Sometimes I get emotional when someone I barely know announces their pregnancy. And at other times, my best friend tells me she’s having her fifth, and I barely have to think about being happy, because I just am! I have tried to understand why this is the case, but I can’t. All that to say, there are times when I react the exact way I want to react, and there are times where I feel ashamed for days because of the conflicting feelings that I have.
I have been cold and unloving when friends announce their pregnancies on social media or in a small group. I withhold likes and comments, sometimes out of intense jealously and sometimes because I cannot bring myself to share in their joy. I do not do these things intentionally or maliciously, but I do notice the feelings and I have to stop and confess often. And sometimes that means double tapping that image just to show neighbor love that is outside of my own wants and desires.
I have also gotten angry at friends who don’t seem to understand or want to care to understand what I am going through. There have been many times where I have gone home from Bible study or a birthday gathering complaining to my husband and best friend for the comments that were made about children or pregnancy. Yes, these flippant words sting me, but then I turn right back around and use my tongue harshly in expressing my frustration.
These tensions are hard to hold, and they are hard to write for everyone to see and analyze. And so, I give them to you to hold. I am inviting you into my story. It is one that has many ups and downs, heartfelt emotions, and sighs too deep for words. But we are here, learning together, seeking to support one another. So know that while you might not always feel like you have the right words, neither do I!
When others mess up
There are many times when I think back over the last seven years and cringe at the thought of people’s words. I have had many things said to me that have caused deep wounds, some of them have stuck, and some have fallen away, but they have all caused hurt in one way or another.

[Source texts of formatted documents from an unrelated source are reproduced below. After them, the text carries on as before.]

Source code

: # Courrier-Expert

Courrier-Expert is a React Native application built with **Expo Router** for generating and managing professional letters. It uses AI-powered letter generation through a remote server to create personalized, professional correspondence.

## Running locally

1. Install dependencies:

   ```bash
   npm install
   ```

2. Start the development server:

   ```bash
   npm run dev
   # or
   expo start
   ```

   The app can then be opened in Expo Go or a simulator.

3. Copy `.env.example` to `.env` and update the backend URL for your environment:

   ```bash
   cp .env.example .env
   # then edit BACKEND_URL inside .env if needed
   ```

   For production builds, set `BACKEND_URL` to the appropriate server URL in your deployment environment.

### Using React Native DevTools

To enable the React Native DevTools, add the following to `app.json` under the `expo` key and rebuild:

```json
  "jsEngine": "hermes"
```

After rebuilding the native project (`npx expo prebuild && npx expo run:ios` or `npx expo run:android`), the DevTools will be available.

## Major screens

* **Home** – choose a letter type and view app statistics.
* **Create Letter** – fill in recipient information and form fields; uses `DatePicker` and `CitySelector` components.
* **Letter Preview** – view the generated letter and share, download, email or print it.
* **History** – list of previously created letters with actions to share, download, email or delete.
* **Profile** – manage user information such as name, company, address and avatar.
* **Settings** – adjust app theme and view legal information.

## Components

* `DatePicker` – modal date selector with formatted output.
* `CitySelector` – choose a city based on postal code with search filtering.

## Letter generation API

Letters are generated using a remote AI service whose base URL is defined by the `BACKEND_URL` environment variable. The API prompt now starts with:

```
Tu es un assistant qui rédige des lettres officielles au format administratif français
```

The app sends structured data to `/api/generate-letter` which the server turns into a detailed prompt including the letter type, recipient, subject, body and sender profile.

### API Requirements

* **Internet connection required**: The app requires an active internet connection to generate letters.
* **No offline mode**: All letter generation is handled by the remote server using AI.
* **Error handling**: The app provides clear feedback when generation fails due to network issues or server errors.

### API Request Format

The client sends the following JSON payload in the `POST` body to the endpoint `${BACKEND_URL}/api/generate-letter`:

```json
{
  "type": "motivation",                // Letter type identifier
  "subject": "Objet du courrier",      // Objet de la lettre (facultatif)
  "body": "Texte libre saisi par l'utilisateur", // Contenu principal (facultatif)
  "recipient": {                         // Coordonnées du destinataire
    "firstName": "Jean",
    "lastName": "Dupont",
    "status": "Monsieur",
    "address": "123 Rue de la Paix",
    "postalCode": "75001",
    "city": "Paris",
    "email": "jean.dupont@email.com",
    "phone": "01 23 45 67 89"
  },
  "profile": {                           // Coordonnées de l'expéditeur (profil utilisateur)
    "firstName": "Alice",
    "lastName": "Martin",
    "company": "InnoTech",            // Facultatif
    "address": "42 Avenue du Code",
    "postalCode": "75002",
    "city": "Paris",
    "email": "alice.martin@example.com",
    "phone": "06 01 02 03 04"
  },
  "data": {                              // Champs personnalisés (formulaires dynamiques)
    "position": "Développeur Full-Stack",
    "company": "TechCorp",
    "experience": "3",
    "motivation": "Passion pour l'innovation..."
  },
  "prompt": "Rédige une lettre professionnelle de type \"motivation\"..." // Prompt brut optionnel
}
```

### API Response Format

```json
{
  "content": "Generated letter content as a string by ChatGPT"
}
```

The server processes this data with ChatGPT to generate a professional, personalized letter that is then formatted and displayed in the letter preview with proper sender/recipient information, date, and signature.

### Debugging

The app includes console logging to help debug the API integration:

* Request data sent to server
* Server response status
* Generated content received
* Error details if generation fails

Most people have good intentions, even when they say hurtful things. They see infertility as a problem that needs to be fixed, and they want to help fix it. They have probably read a book or an article, or know a friend of a friend who has gotten pregnant after this pill, that shake, or this oil. I remember when I was handed my first book on infertility. It was from a “Christian” perspective and was probably one of the most harmful books I have ever personally read. Coming from Bible school and having an ever-increasing love for theology and exegetical study, I began dismantling the arguments from the book—which was actually great therapy for me! It very hurtfully suggested that my lack of faith was the reason for my miscarriage, and that all I had to do was pray harder and be less anxious if I wanted to get pregnant again. Seems simple enough, right?!

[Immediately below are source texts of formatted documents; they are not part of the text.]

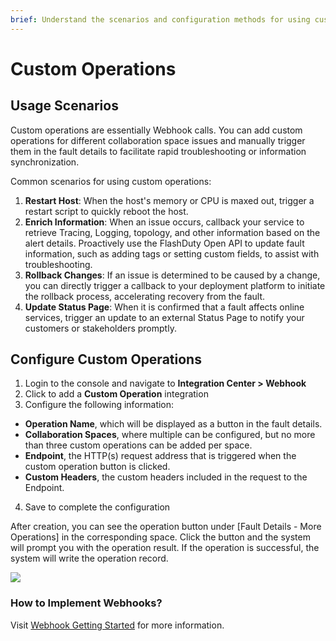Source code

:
 ```yaml
---
brief: Understand the scenarios and configuration methods for using custom operations
---
```


# Custom Operations

## Usage Scenarios

Custom operations are essentially Webhook calls. You can add custom operations for different collaboration space issues and manually trigger them in the fault details to facilitate rapid troubleshooting or information synchronization.

Common scenarios for using custom operations:
1. **Restart Host**: When the host's memory or CPU is maxed out, trigger a restart script to quickly reboot the host.
2. **Enrich Information**: When an issue occurs, callback your service to retrieve Tracing, Logging, topology, and other information based on the alert details. Proactively use the FlashDuty Open API to update fault information, such as adding tags or setting custom fields, to assist with troubleshooting.
3. **Rollback Changes**: If an issue is determined to be caused by a change, you can directly trigger a callback to your deployment platform to initiate the rollback process, accelerating recovery from the fault.
4. **Update Status Page**: When it is confirmed that a fault affects online services, trigger an update to an external Status Page to notify your customers or stakeholders promptly.

## Configure Custom Operations

1. Login to the console and navigate to **Integration Center > Webhook**
2. Click to add a **Custom Operation** integration
3. Configure the following information:
- **Operation Name**, which will be displayed as a button in the fault details.
- **Collaboration Spaces**, where multiple can be configured, but no more than three custom operations can be added per space.
- **Endpoint**, the HTTP(s) request address that is triggered when the custom operation button is clicked.
- **Custom Headers**, the custom headers included in the request to the Endpoint.
4. Save to complete the configuration

After creation, you can see the operation button under [Fault Details - More Operations] in the corresponding space. Click the button and the system will prompt you with the operation result. If the operation is successful, the system will write the operation record.

![](https://fcdoc.github.io/img/zh/flashduty/alter/custom_actions/1.avif)

### How to Implement Webhooks?

Visit [Webhook Getting Started](https://developer.flashcat.cloud/doc-2996930) for more information.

Thankfully, I think through being able to talk about it with people who loved me, I was able to respond as best I could. And in many ways, I am thankful to have read the book so that I could dissect its claims. It was a great practice in identifying bad application and theology, and it gave me a reason to really study and understand infertility from God’s perspective (more on that in the coming weeks).

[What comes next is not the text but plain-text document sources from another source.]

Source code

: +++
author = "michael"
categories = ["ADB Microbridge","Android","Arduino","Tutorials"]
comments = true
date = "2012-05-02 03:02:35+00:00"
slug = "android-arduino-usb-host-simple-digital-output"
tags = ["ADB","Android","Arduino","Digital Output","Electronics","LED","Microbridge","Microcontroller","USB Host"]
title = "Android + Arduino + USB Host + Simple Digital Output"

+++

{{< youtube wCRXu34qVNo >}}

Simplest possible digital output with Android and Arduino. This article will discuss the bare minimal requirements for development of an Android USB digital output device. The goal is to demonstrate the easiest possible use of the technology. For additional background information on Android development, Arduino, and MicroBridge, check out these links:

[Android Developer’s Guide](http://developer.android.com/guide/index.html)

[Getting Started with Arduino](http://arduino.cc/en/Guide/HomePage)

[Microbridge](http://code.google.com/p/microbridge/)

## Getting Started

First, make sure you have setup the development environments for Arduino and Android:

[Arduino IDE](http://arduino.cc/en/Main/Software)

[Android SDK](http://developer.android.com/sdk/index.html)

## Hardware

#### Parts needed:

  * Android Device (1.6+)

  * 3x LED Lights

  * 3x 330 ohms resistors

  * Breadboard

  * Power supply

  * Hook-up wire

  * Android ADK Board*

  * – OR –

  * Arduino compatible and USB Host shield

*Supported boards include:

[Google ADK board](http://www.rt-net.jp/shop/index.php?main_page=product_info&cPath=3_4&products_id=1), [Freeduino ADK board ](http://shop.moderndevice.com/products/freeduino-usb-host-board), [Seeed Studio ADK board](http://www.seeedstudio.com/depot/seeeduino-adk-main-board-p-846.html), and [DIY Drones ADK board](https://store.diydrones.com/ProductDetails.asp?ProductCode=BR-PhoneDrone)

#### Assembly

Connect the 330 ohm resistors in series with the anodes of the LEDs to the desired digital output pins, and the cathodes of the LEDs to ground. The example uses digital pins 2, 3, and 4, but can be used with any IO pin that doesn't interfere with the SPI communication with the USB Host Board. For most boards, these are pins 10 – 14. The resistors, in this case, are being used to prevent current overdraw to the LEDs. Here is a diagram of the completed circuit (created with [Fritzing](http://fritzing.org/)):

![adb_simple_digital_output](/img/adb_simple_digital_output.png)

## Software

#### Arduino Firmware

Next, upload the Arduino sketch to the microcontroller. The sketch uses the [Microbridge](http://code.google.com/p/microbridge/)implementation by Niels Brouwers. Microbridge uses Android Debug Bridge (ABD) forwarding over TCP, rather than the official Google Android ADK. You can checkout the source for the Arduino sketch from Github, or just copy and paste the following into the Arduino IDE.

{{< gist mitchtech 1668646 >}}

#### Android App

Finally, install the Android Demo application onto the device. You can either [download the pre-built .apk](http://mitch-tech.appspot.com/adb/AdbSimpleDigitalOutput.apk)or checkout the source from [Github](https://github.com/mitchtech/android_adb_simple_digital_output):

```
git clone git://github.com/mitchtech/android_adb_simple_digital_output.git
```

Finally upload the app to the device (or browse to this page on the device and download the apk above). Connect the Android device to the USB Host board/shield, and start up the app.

*As a side note: Please, please be very careful with how you use religion, verses, prayers, books, and articles with those who are experiencing infertility. If you have any doubt about the theology or content of a book, just don’t recommend it. Bad theology and prosperity gospels can be so damaging, and it often takes years to work through the pain they cause. If you have questions about how to choose good resources, don’t be afraid to ask for help. I would be more than happy to look at particular resources with you!*
Let’s do this together. Let’s not be afraid to say, “I don’t know what to say right now” and “I’m sorry”. Let’s not be afraid to sit in each other’s pain and sorrow. And let’s not be afraid to just sit. In silence. We may not be able to hold the tension, but we know the One who can. And He is there guiding us through this life, welcoming and holding the barren far better than you or I ever could.